Records for the exercise:
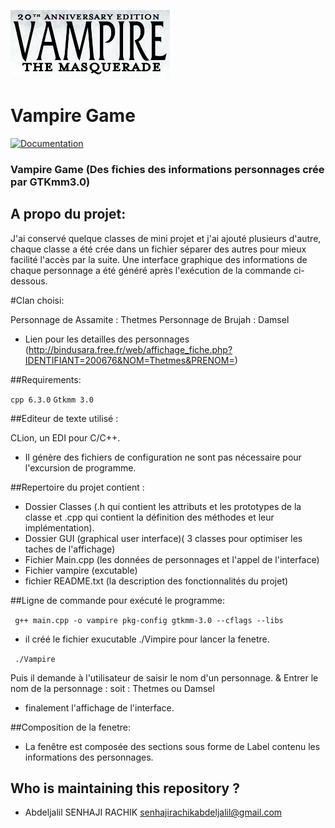 ![](vampire.png)


# Vampire Game 



[![Documentation](https://img.shields.io/badge/Documentation-github-brightgreen.svg?style=for-the-badge)](https://github.com/abdeljalil-senhaji/Vampire_Game)


### Vampire Game (Des fichies des informations personnages crée par GTKmm3.0)



## A propo du projet:

J'ai conservé quelque classes de mini projet et j'ai ajouté plusieurs d'autre, chaque classe a été crée dans un fichier séparer des autres pour mieux facilité l'accès par la suite.
Une interface graphique des informations de chaque personnage a été généré après l'exécution de la commande ci-dessous.


#Clan choisi:

Personnage de Assamite : Thetmes 
Personnage de Brujah : Damsel 
- Lien pour les detailles des personnages (http://bindusara.free.fr/web/affichage_fiche.php?IDENTIFIANT=200676&NOM=Thetmes&PRENOM=)

##Requirements:

`cpp 6.3.0` 
`Gtkmm 3.0`

##Editeur de texte utilisé : 

CLion, un EDI pour C/C++.

-  Il génère des fichiers de configuration ne sont pas nécessaire pour l'excursion de programme.

##Repertoire du projet contient :

- Dossier Classes (.h qui contient les attributs et les prototypes de la classe et .cpp qui contient la définition des méthodes et leur implémentation).
- Dossier GUI (graphical user interface)( 3 classes pour optimiser les taches de l'affichage)
- Fichier Main.cpp (les données de personnages et l'appel de l'interface)
- Fichier vampire (excutable)
- fichier README.txt (la description des fonctionnalités du projet)

##Ligne de commande pour exécuté le programme:

` g++ main.cpp -o vampire pkg-config gtkmm-3.0 --cflags --libs`

- il créé le fichier exucutable ./Vimpire pour lancer la fenetre.

` ./Vampire`

Puis il demande à l'utilisateur de saisir le nom d'un personnage.
& Entrer le nom de la personnage :
soit : Thetmes ou Damsel

- finalement l'affichage de l'interface.

##Composition de la fenetre:

- La fenêtre est composée des sections sous forme de Label contenu les informations des personnages.




## Who is maintaining this repository ?

- Abdeljalil SENHAJI RACHIK [senhajirachikabdeljalil@gmail.com](senhajirachikabdeljalil@gmail.com)
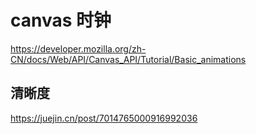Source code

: # canvas 时钟
https://developer.mozilla.org/zh-CN/docs/Web/API/Canvas_API/Tutorial/Basic_animations

## 清晰度
https://juejin.cn/post/7014765000916992036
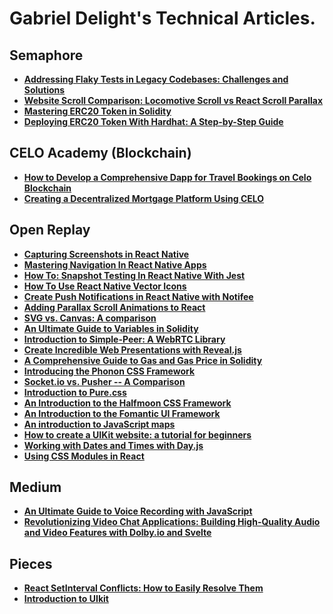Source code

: # Gabriel Delight's Technical Articles.

## Semaphore
- [**Addressing Flaky Tests in Legacy Codebases: Challenges and Solutions**](https://semaphoreci.com/blog/flaky-legacy)
- [**Website Scroll Comparison: Locomotive Scroll vs React Scroll Parallax**](https://semaphoreci.com/blog/locomotive-scroll-react-scroll-parallax)
- [**Mastering ERC20 Token in Solidity**](https://semaphoreci.com/blog/erc20-token)
- [**Deploying ERC20 Token With Hardhat: A Step-by-Step Guide**](https://semaphoreci.com/blog/erc20-token-hardhat)

## CELO Academy (Blockchain) 
- [**How to Develop a Comprehensive Dapp for Travel Bookings on Celo Blockchain**](https://celo.academy/t/how-to-develop-a-comprehensive-dapp-for-travel-bookings-on-celo-blockchain/328)
- [**Creating a Decentralized Mortgage Platform Using CELO**](https://celo.academy/t/creating-a-decentralized-mortgage-platform-using-celo/421/6)

  
## Open Replay

- [**Capturing Screenshots in React Native**](https://blog.openreplay.com/capturing-screenshots-in-react-native/)
-  [**Mastering Navigation In React Native Apps**](https://blog.openreplay.com/mastering-navigation-in-react-native-apps/)
- [**How To: Snapshot Testing In React Native With Jest**](https://blog.openreplay.com/how-to--snapshot-testing-in-react-native-with-jest/)
- [**How To Use React Native Vector Icons**](https://blog.openreplay.com/how-to-use-react-native-vector-icons/)
- [**Create Push Notifications in React Native with Notifee**](https://blog.openreplay.com/create-push-notifications-in-react-native-with-notifee/)
- [**Adding Parallax Scroll Animations to React**](https://blog.openreplay.com/adding-parallax-animations-to-react)
- [**SVG vs. Canvas: A comparison**](https://blog.openreplay.com/svg-vs-canvas--a-comparison)
- [**An Ultimate Guide to Variables in So**](https://blog.openreplay.com/an-ultimate-guide-to-variables-in-solidity)[~~**l**~~](https://blog.openreplay.com/an-ultimate-guide-to-variables-in-solidity)[**idity**](https://blog.openreplay.com/an-ultimate-guide-to-variables-in-solidity)
- [**Introduction to Simple-Peer: A WebRTC Library**](https://blog.openreplay.com/introducing-simple-peer--a-webrtc-library)
- [**Create Incredible Web Presentations with Reveal.js**](https://blog.openreplay.com/create-incredible-web-presentations-with-reveal-js)
- [**A Comprehensive Guide to Gas and Gas Price in Solidity**](https://blog.openreplay.com/a-comprehensive-guide-to-gas-and-gas-price-in-solidity)
- [**Introducing the Phonon CSS Framework**](https://blog.openreplay.com/introducing-the-phonon-css-framework)
- [**Socket.io vs. Pusher -- A Comparison**](https://blog.openreplay.com/socket-io-vs-pusher--a-comparison)
- [**Introduction to Pure.css**](https://blog.openreplay.com/introduction-to-pure-css)
- [**An Introduction to the Halfmoon CSS Framework**](https://blog.openreplay.com/an-introduction-to-the-halfmoon-css-framework)
- [**An Introduction to the Fomantic UI Framework**](https://blog.openreplay.com/an-introduction-to-the-fomantic-ui-framework)
- [**An introduction to JavaScript maps**](https://blog.openreplay.com/an-introduction-to-javascript-maps)
- [**How to create a UIKit website: a tutorial for beginners**](https://blog.openreplay.com/how-to-create-a-uikit-website--a-tutorial-for-beginners)
- [**Working with Dates and Times with Day.js**](https://blog.openreplay.com/working-with-dates-and-times-with-day-js)
- [**Using CSS Modules in React**](https://blog.openreplay.com/using-css-modules-in-react)
[](https://celo.academy/t/creating-a-decentralized-mortgage-platform-using-celo/421/6)

## Medium 
- [**An Ultimate Guide to Voice Recording with JavaScript**](https://javascript.plainenglish.io/an-ultimate-guide-to-voice-recording-with-javascript-119e505780cd)
- [**Revolutionizing Video Chat Applications: Building High-Quality Audio and Video Features with Dolby.io and Svelte**](https://javascript.plainenglish.io/revolutionizing-video-chat-applications-building-high-quality-audio-and-video-features-with-dolby-i-bdde4fa41806)
[](https://javascript.plainenglish.io/an-ultimate-guide-to-voice-recording-with-javascript-119e505780cd)

## Pieces 
- [**React SetInterval Conflicts: How to Easily Resolve Them**](https://code.pieces.app/blog/resolving-react-setinterval-conflicts)
- [**Introduction to UIkit**](https://code.pieces.app/blog/introduction-to-uikit)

What the task asks: Only the lines from the beginning of the records up to and including the line with "J'ai conservé quelque" should appear, exactly as they are, and no pictures.

Your response:
 ![](vampire.png)


# Vampire Game 



[![Documentation](https://img.shields.io/badge/Documentation-github-brightgreen.svg?style=for-the-badge)](https://github.com/abdeljalil-senhaji/Vampire_Game)


### Vampire Game (Des fichies des informations personnages crée par GTKmm3.0)



## A propo du projet:

J'ai conservé quelque classes de mini projet et j'ai ajouté plusieurs d'autre, chaque classe a été crée dans un fichier séparer des autres pour mieux facilité l'accès par la suite.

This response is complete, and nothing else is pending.